Once immediate needs like fixing boilers and getting electricity turned back on were mostly taken care of, says director Adam Weinstein, the group set out to find several tenants who would be willing to take on the organizing work themselves. Early last year, the law project found prospective leaders in James and Letasha, who were already hard at work organizing within their own buildings.
By May, eight or nine tenants had begun to meet regularly on their own. They soon christened their nascent efforts Harlem Operation Take Back, or Hot-B, as they like to call it, to provide themselves with a forum where they would “be stronger together and always have a channel to sit down and talk about the problems we were facing,” says Letasha. In August, Hot-B had its first big tenant meeting, and more than 100 people showed up.
With 57 occupied buildings in Harlem to organize, there’s plenty of work for James and Letasha, who do most of the group’s tenant outreach. Letasha visits buildings in the evenings and on weekends, while holding down a full-time job as a home health aide. James was laid off from his job last summer, so he’s able to live on unemployment for now and be a full-time–and then some–unpaid organizer.
By August, James had a desk at the law project’s office, a computer and phone, and allowances for carfare and printing. In James Lewis, the organization had found a tenant perfectly suited for tenant organizing. Working as a case manager for more than a decade in various nonprofit groups serving everyone from the mentally ill to people with AIDS, James had learned everything from how to communicate effectively to how to wrestle with unmoving bureaucracies. “My prior social services work has prepared me for things not going very smoothly,” says James dryly.
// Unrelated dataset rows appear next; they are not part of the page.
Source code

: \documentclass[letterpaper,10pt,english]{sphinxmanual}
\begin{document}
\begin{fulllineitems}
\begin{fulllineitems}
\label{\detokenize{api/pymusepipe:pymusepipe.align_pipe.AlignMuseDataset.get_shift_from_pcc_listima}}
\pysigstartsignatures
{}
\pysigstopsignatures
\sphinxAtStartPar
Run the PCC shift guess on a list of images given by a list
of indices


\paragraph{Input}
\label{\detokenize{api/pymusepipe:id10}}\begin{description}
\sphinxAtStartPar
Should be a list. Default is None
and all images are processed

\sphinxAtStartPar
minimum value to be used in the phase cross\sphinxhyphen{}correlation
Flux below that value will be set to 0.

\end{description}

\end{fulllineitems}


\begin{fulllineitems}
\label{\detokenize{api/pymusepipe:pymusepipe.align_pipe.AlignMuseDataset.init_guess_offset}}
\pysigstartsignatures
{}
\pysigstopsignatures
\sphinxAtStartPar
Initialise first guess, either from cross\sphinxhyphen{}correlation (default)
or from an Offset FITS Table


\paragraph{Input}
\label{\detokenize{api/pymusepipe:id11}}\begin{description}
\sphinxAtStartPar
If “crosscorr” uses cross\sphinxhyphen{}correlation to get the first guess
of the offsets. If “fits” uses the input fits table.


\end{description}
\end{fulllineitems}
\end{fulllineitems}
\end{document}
He may have just started, but James is endowed with skills that more experienced organizers lack. He remembers everyone’s name, where they live and their building’s repair history. He deftly defuses controversies when tenants bicker, suggesting compromises that avoid unnecessary confrontations. When a stranger who’s not a tenant repeatedly interrupted James at a recent tenant meeting and began spouting off about the fruitlessness of lobbying elected officials while passing out copies of the sectarian Working People’s Voice, James responded without rancor, neatly changed the topic and moved forward.
Though it’s brand new, Hot-B, with the help of the law project staff, has already won the backing of key Harlem politicians. Their strongest ally is Bill Perkins, whose City Council district includes the majority of Harlem’s 203(k) properties. Council members Phil Reed, Gale Brewer and Miguel Martinez, as well as Manhattan Borough President C. Virginia Fields, are also backing Hot-B’s efforts.
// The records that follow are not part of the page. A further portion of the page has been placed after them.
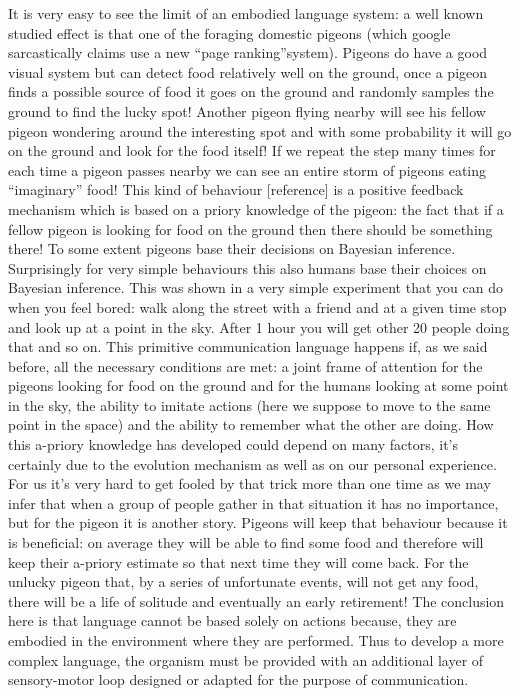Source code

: It is very easy to see the limit of an embodied language system: a well known studied
effect is that one of the foraging domestic pigeons (which google sarcastically claims
use a new “page ranking”system). Pigeons do have a good visual system but can
detect food relatively well on the ground, once a pigeon finds a possible source of food
it goes on the ground and randomly samples the ground to find the lucky spot!
Another pigeon flying nearby will see his fellow pigeon wondering around the interesting
spot and with some probability it will go on the ground and look for the food itself!
If we repeat the step many times for each time a pigeon passes nearby we can see an
entire storm of pigeons eating “imaginary” food! This kind of behaviour [reference]
is a positive feedback mechanism which is based on a priory knowledge of the pigeon:
the fact that if a fellow pigeon is looking for food on the ground then there should
be something there! To some extent pigeons base their decisions on Bayesian inference.
Surprisingly for very simple behaviours this also humans base their choices on Bayesian
inference. This was shown in a very simple experiment that you can do when you feel
bored: walk along the street with a friend and at a given time stop and look up at a 
point in the sky. After 1 hour you will get other 20 people doing that and so on.
This primitive communication language happens if, as we said before, all the necessary
conditions are met: a joint frame of attention for the pigeons looking for food on
the ground and for the humans looking at some point in the sky, the ability to
imitate actions (here we suppose to move to the same point in the space) and the
ability to remember what the other are doing. How this a-priory knowledge has
developed could depend on many factors, it's certainly due to the evolution
mechanism as well as on our personal experience. For us it's very hard to get
fooled by that trick more than one time as we may infer that when a group of
people gather in that situation it has no importance, but for the pigeon it is another
story. Pigeons will keep that behaviour because it is beneficial:
on average they will be able to find some food and therefore will keep
their a-priory estimate so that next time they will come back.
For the unlucky pigeon that, by a series of unfortunate events, will not get any food,
there will be a life of solitude and eventually an early retirement!
The conclusion here is that language cannot be based solely on actions because,
they are embodied in the environment where they are performed.
Thus to develop a more complex language, the organism must be provided with
an additional layer of sensory-motor loop designed or adapted for the purpose of communication.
Hot-B’s current focus is lobbying HPD as the agency decides what to do with each building. But they also find themselves continuing to defend tenants from a range of dangers, a full three years after the scandal first broke.
Some tenants are still the targets of scams. Elizabeth Robinson, a mother of two small children who’s been living at 203 West 134th for the last few years, says that her building has been plagued by a variety of con men and women who “knew about the scandal and came here and said, ‘Yo, I own the building now.'” In at least one instance, such a scammer was able to swindle several months’ rent from one of her neighbors.
Though most tenants don’t pay rent at the moment, living in dilapidated buildings with ongoing repair needs is more than just an inconvenience. These buildings were never in great shape, but once landlords stopped making repairs in 1999 and electricity was cut off, tenants routinely faced everything from exposed wiring to broken locks to backed-up toilets.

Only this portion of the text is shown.